The current trend is towards "hiving", a new lifestyle characterized, among other things, by a desire to keep in contact with others and also with the world at large, within the comfort of home. Room divisions disappear to allow the occupants to go about their business while living in a communal space. Rooms therefore become multi-functional: for example, home theatres can now be situated near laundry rooms thanks to the new high-performance, ultra quiet washing machines.
Basements often have structural constraints that you’ll have to incorporate or find a way around. There are probably low ceilings or smaller windows, temperatures can be a few degrees lower, pipes or technical equipment may be visible. You need to be aware of these constraints before starting work. Make use of arches and columns: they create psychological divisions, marking out specific areas and enhancing the style of decor.
An additional concern for basement layouts is the space. Is your basement one big empty room? Does it have smaller dividing room? Do I want it to be one big room, or is it better with smaller spaces for different functions? Would it be easy to add a bathroom or half bath? These are the types of questions you need to ask yourself before you begin.
Space is often limited, and they can also be dark, so think big – go for open spaces. This lets natural light filter into the whole area creating an impression of spaciousness. If the rooms are designed for activities that require quiet and concentration – home offices or libraries, for example – then you could opt for doors that let the light through, such as sliding doors or French-style doors inset with frosted or plain glass. These offer a good compromise between needing to be closed off but being able to enjoy better light. After all, no one ever said studying and working had to be gloomy!
If, for example, you find there is any dampness, you must take steps to eliminate it by means of good aeration and heating. There’s no escaping the fact that it must be dealt with sooner or later; it would be a great pity to take major corrective measures once your renovations are complete and to end up having to redo part of the work. Be in charge of your project every step of the way rather than working by trial and error.
It’s also at the planning stage that you should be thinking about extra storage and about how you could fit out the basement to best organize the space. Later on, you’ll congratulate yourself for having done this beforehand.

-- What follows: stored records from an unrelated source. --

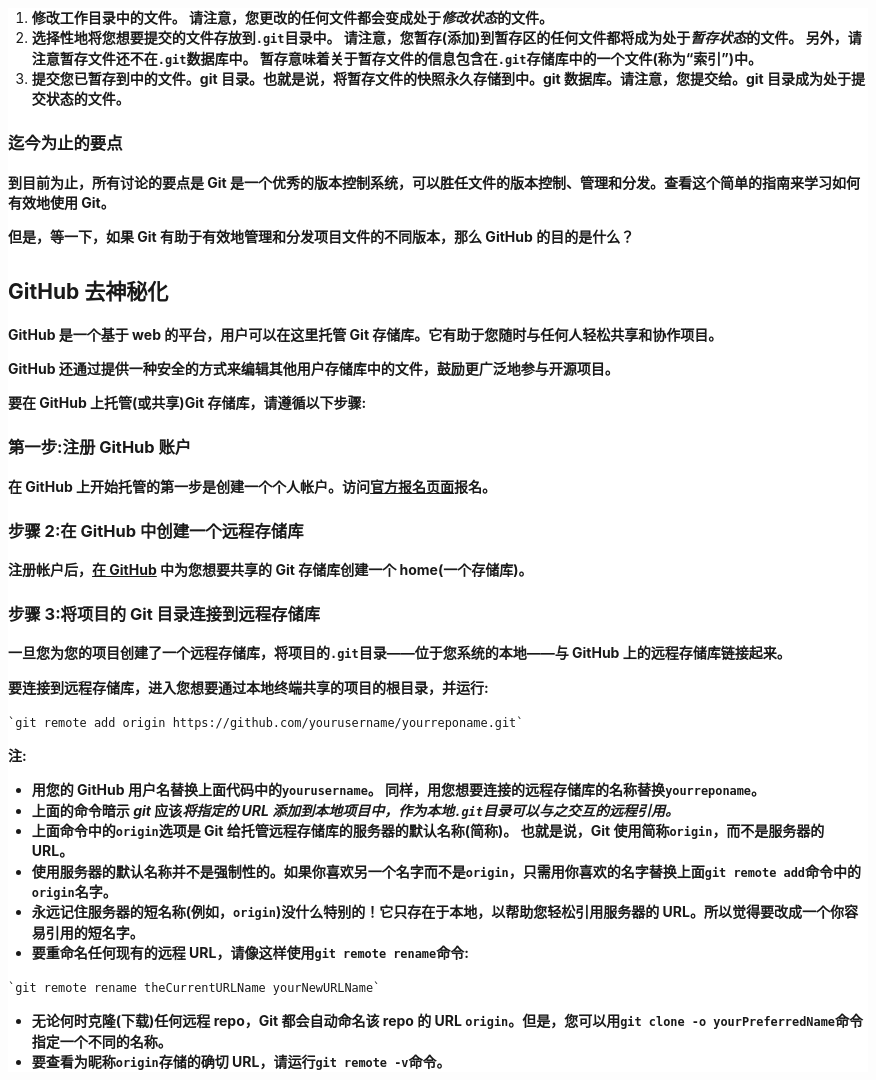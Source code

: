 1.  **修改工作目录中的文件。
    请注意，您更改的任何文件都会变成处于*修改状态*的文件。**
2.  **选择性地将您想要提交的文件存放到`.git`目录中。
    请注意，您暂存(添加)到暂存区的任何文件都将成为处于*暂存状态*的文件。
    另外，请注意暂存文件还不在`.git`数据库中。
    暂存意味着关于暂存文件的信息包含在`.git`存储库中的一个文件(称为“索引”)中。**
3.  **提交您已暂存到中的文件。git 目录。也就是说，将暂存文件的快照永久存储到中。git 数据库。请注意，您提交给。git 目录成为处于提交状态的文件。**

### **迄今为止的要点**

**到目前为止，所有讨论的要点是 Git 是一个优秀的版本控制系统，可以胜任文件的版本控制、管理和分发。查看这个简单的指南来学习如何有效地使用 Git。**

**但是，等一下，如果 Git 有助于有效地管理和分发项目文件的不同版本，那么 GitHub 的目的是什么？**

## **GitHub 去神秘化**

**GitHub 是一个基于 web 的平台，用户可以在这里托管 Git 存储库。它有助于您随时与任何人轻松共享和协作项目。**

**GitHub 还通过提供一种安全的方式来编辑其他用户存储库中的文件，鼓励更广泛地参与开源项目。**

**要在 GitHub 上托管(或共享)Git 存储库，请遵循以下步骤:**

### **第一步:注册 GitHub 账户**

**在 GitHub 上开始托管的第一步是创建一个个人帐户。访问[官方报名页面](https://github.com/join)报名。**

### **步骤 2:在 GitHub 中创建一个远程存储库**

**注册帐户后，[在 GitHub](https://docs.github.com/en/github/getting-started-with-github/create-a-repo) 中为您想要共享的 Git 存储库创建一个 home(一个存储库)。**

### **步骤 3:将项目的 Git 目录连接到远程存储库**

**一旦您为您的项目创建了一个远程存储库，将项目的`.git`目录——位于您系统的本地——与 GitHub 上的远程存储库链接起来。**

**要连接到远程存储库，**进入您想要通过本地终端共享的项目的根目录**，并运行:**

```
`git remote add origin https://github.com/yourusername/yourreponame.git`
```

****注:****

*   **用您的 GitHub 用户名替换上面代码中的`yourusername`。
    同样，用您想要连接的远程存储库的名称替换`yourreponame`。**
*   **上面的命令暗示 *git* 应该*将指定的 *URL* 添加到本地项目中，作为本地`.git`目录可以与之交互的远程引用。***
*   **上面命令中的`origin`选项是 Git 给托管远程存储库的服务器的默认名称(简称)。
    也就是说，Git 使用简称`origin`，而不是服务器的 URL。**
*   **使用服务器的默认名称并不是强制性的。如果你喜欢另一个名字而不是`origin`，只需用你喜欢的名字替换上面`git remote add`命令中的`origin`名字。**
*   **永远记住服务器的短名称(例如，`origin`)没什么特别的！它只存在于本地，以帮助您轻松引用服务器的 URL。所以觉得要改成一个你容易引用的短名字。**
*   **要重命名任何现有的远程 URL，请像这样使用`git remote rename`命令:**

```
`git remote rename theCurrentURLName yourNewURLName`
```

*   **无论何时克隆(下载)任何远程 repo，Git 都会自动命名该 repo 的 URL `origin`。但是，您可以用`git clone -o yourPreferredName`命令指定一个不同的名称。**
*   **要查看为昵称`origin`存储的确切 URL，请运行`git remote -v`命令。**
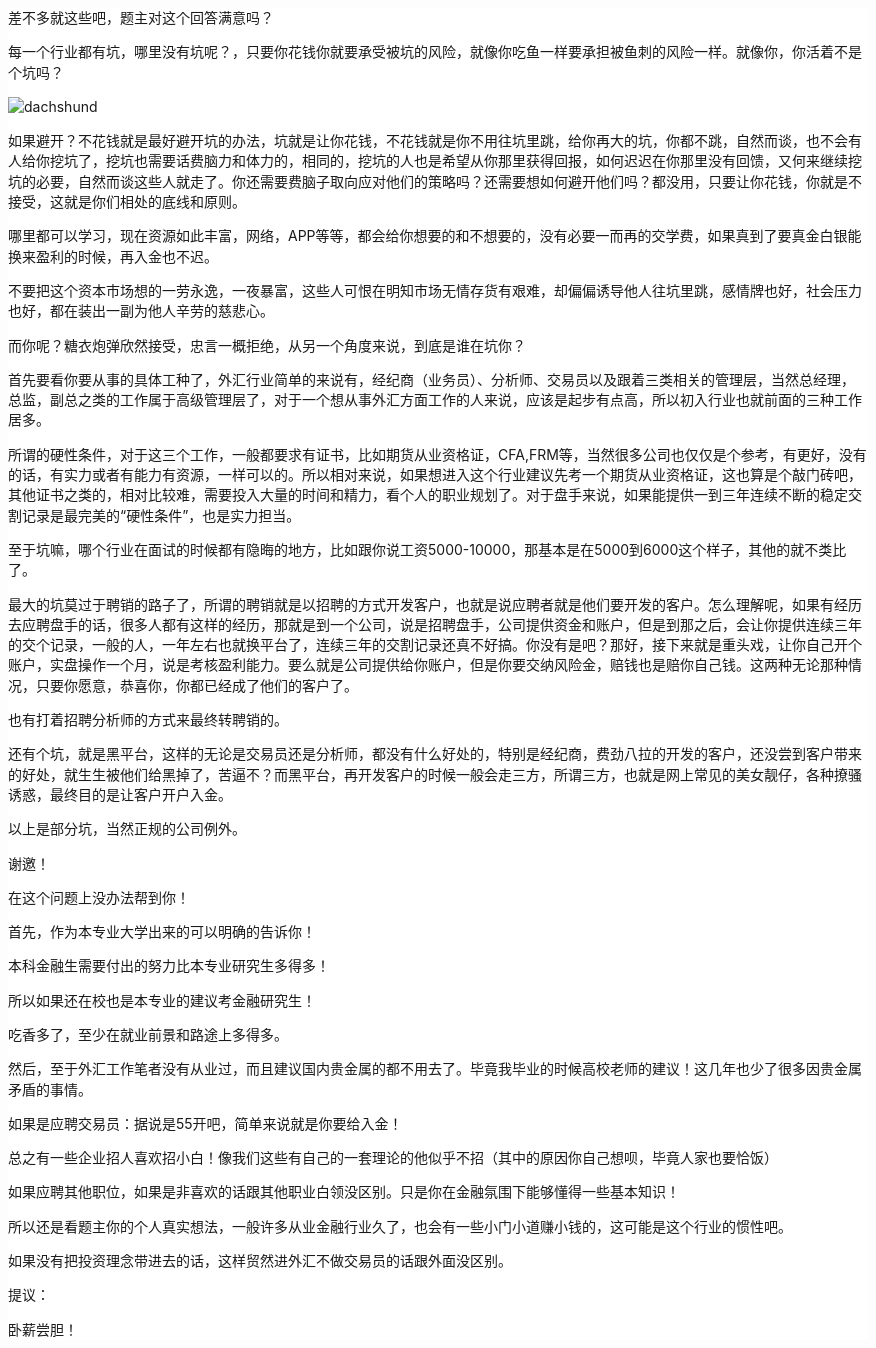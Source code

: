 差不多就这些吧，题主对这个回答满意吗？

每一个行业都有坑，哪里没有坑呢？，只要你花钱你就要承受被坑的风险，就像你吃鱼一样要承担被鱼刺的风险一样。就像你，你活着不是个坑吗？

![dachshund](https://cdn.fendou.la/funstoutiao/2020/12/140556973.jpg "外汇交易2.jpg")

如果避开？不花钱就是最好避开坑的办法，坑就是让你花钱，不花钱就是你不用往坑里跳，给你再大的坑，你都不跳，自然而谈，也不会有人给你挖坑了，挖坑也需要话费脑力和体力的，相同的，挖坑的人也是希望从你那里获得回报，如何迟迟在你那里没有回馈，又何来继续挖坑的必要，自然而谈这些人就走了。你还需要费脑子取向应对他们的策略吗？还需要想如何避开他们吗？都没用，只要让你花钱，你就是不接受，这就是你们相处的底线和原则。

哪里都可以学习，现在资源如此丰富，网络，APP等等，都会给你想要的和不想要的，没有必要一而再的交学费，如果真到了要真金白银能换来盈利的时候，再入金也不迟。

不要把这个资本市场想的一劳永逸，一夜暴富，这些人可恨在明知市场无情存货有艰难，却偏偏诱导他人往坑里跳，感情牌也好，社会压力也好，都在装出一副为他人辛劳的慈悲心。

而你呢？糖衣炮弹欣然接受，忠言一概拒绝，从另一个角度来说，到底是谁在坑你？

首先要看你要从事的具体工种了，外汇行业简单的来说有，经纪商（业务员）、分析师、交易员以及跟着三类相关的管理层，当然总经理，总监，副总之类的工作属于高级管理层了，对于一个想从事外汇方面工作的人来说，应该是起步有点高，所以初入行业也就前面的三种工作居多。

所谓的硬性条件，对于这三个工作，一般都要求有证书，比如期货从业资格证，CFA,FRM等，当然很多公司也仅仅是个参考，有更好，没有的话，有实力或者有能力有资源，一样可以的。所以相对来说，如果想进入这个行业建议先考一个期货从业资格证，这也算是个敲门砖吧，其他证书之类的，相对比较难，需要投入大量的时间和精力，看个人的职业规划了。对于盘手来说，如果能提供一到三年连续不断的稳定交割记录是最完美的“硬性条件”，也是实力担当。

至于坑嘛，哪个行业在面试的时候都有隐晦的地方，比如跟你说工资5000-10000，那基本是在5000到6000这个样子，其他的就不类比了。

最大的坑莫过于聘销的路子了，所谓的聘销就是以招聘的方式开发客户，也就是说应聘者就是他们要开发的客户。怎么理解呢，如果有经历去应聘盘手的话，很多人都有这样的经历，那就是到一个公司，说是招聘盘手，公司提供资金和账户，但是到那之后，会让你提供连续三年的交个记录，一般的人，一年左右也就换平台了，连续三年的交割记录还真不好搞。你没有是吧？那好，接下来就是重头戏，让你自己开个账户，实盘操作一个月，说是考核盈利能力。要么就是公司提供给你账户，但是你要交纳风险金，赔钱也是赔你自己钱。这两种无论那种情况，只要你愿意，恭喜你，你都已经成了他们的客户了。

也有打着招聘分析师的方式来最终转聘销的。

还有个坑，就是黑平台，这样的无论是交易员还是分析师，都没有什么好处的，特别是经纪商，费劲八拉的开发的客户，还没尝到客户带来的好处，就生生被他们给黑掉了，苦逼不？而黑平台，再开发客户的时候一般会走三方，所谓三方，也就是网上常见的美女靓仔，各种撩骚诱惑，最终目的是让客户开户入金。

以上是部分坑，当然正规的公司例外。

谢邀！

在这个问题上没办法帮到你！

首先，作为本专业大学出来的可以明确的告诉你！

本科金融生需要付出的努力比本专业研究生多得多！

所以如果还在校也是本专业的建议考金融研究生！

吃香多了，至少在就业前景和路途上多得多。

然后，至于外汇工作笔者没有从业过，而且建议国内贵金属的都不用去了。毕竟我毕业的时候高校老师的建议！这几年也少了很多因贵金属矛盾的事情。

如果是应聘交易员：据说是55开吧，简单来说就是你要给入金！

总之有一些企业招人喜欢招小白！像我们这些有自己的一套理论的他似乎不招（其中的原因你自己想呗，毕竟人家也要恰饭）

如果应聘其他职位，如果是非喜欢的话跟其他职业白领没区别。只是你在金融氛围下能够懂得一些基本知识！

所以还是看题主你的个人真实想法，一般许多从业金融行业久了，也会有一些小门小道赚小钱的，这可能是这个行业的惯性吧。

如果没有把投资理念带进去的话，这样贸然进外汇不做交易员的话跟外面没区别。

提议：

卧薪尝胆！
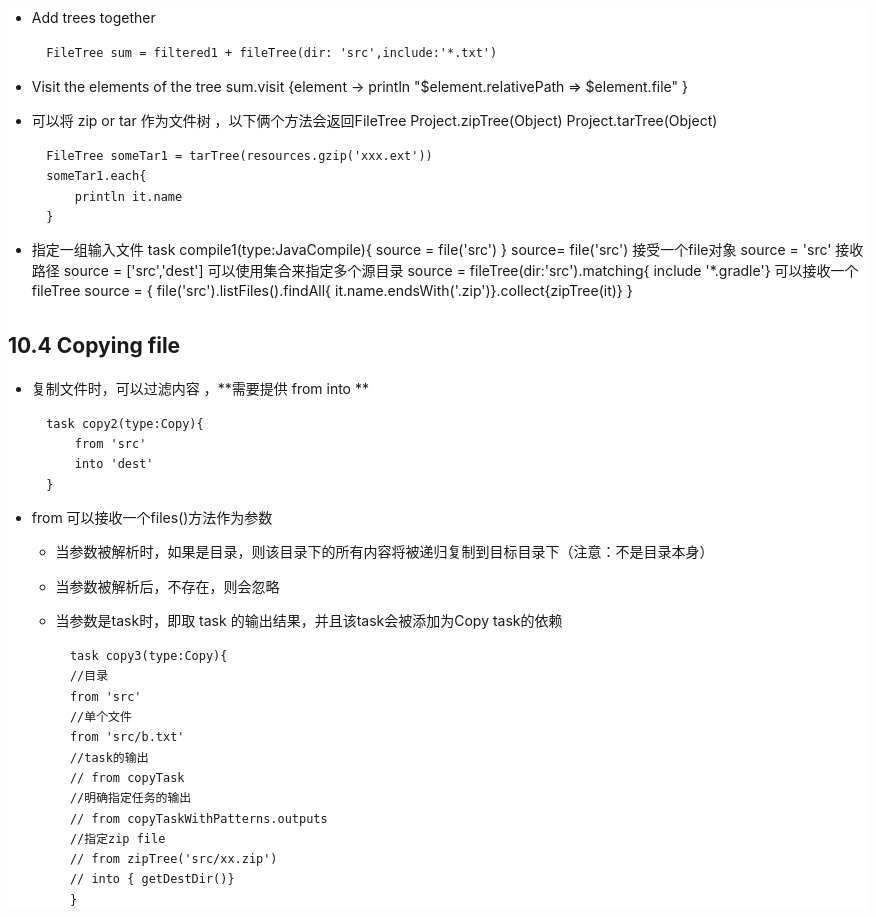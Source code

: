 
- Add trees together

		FileTree sum = filtered1 + fileTree(dir: 'src',include:'*.txt')

- Visit the elements of the tree
		sum.visit {element ->
    		println "$element.relativePath => $element.file"
		}



- 可以将 zip or tar 作为文件树 ，以下俩个方法会返回FileTree
		Project.zipTree(Object)
		Project.tarTree(Object)

		FileTree someTar1 = tarTree(resources.gzip('xxx.ext'))
		someTar1.each{
			println it.name
		}

- 指定一组输入文件
		task compile1(type:JavaCompile){
			source = file('src')
		}
		source= file('src') 接受一个file对象
		source = 'src' 接收路径
		source = ['src','dest']  可以使用集合来指定多个源目录
		source = fileTree(dir:'src').matching{ include '*.gradle'} 可以接收一个fileTree
		source = { file('src').listFiles().findAll{ it.name.endsWith('.zip')}.collect{zipTree(it)}   }
 


## 10.4 Copying file

- 复制文件时，可以过滤内容 ，**需要提供 from   into  ** 

		task copy2(type:Copy){
			from 'src'
			into 'dest'
		}

- from 可以接收一个files()方法作为参数
	- 当参数被解析时，如果是目录，则该目录下的所有内容将被递归复制到目标目录下（注意：不是目录本身）
	- 当参数被解析后，不存在，则会忽略
	- 当参数是task时，即取 task 的输出结果，并且该task会被添加为Copy task的依赖

			task copy3(type:Copy){
 			//目录
 			from 'src'
 			//单个文件
 			from 'src/b.txt'
 			//task的输出
 			// from copyTask
 			//明确指定任务的输出
 			// from copyTaskWithPatterns.outputs
 			//指定zip file
 			// from zipTree('src/xx.zip')
 			// into { getDestDir()}
 			}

The layout for the basement has potential to be many different kinds of rooms, depending on each family’s needs—both now and in the future. Though its often tempting to design a space for the here and now, you would be foolish to not consider the future. For instance, a playroom may be necessary at your particular stage of life, but design it in such a way that it can easily be transformed into, say a movie room, a few shorts years down the road.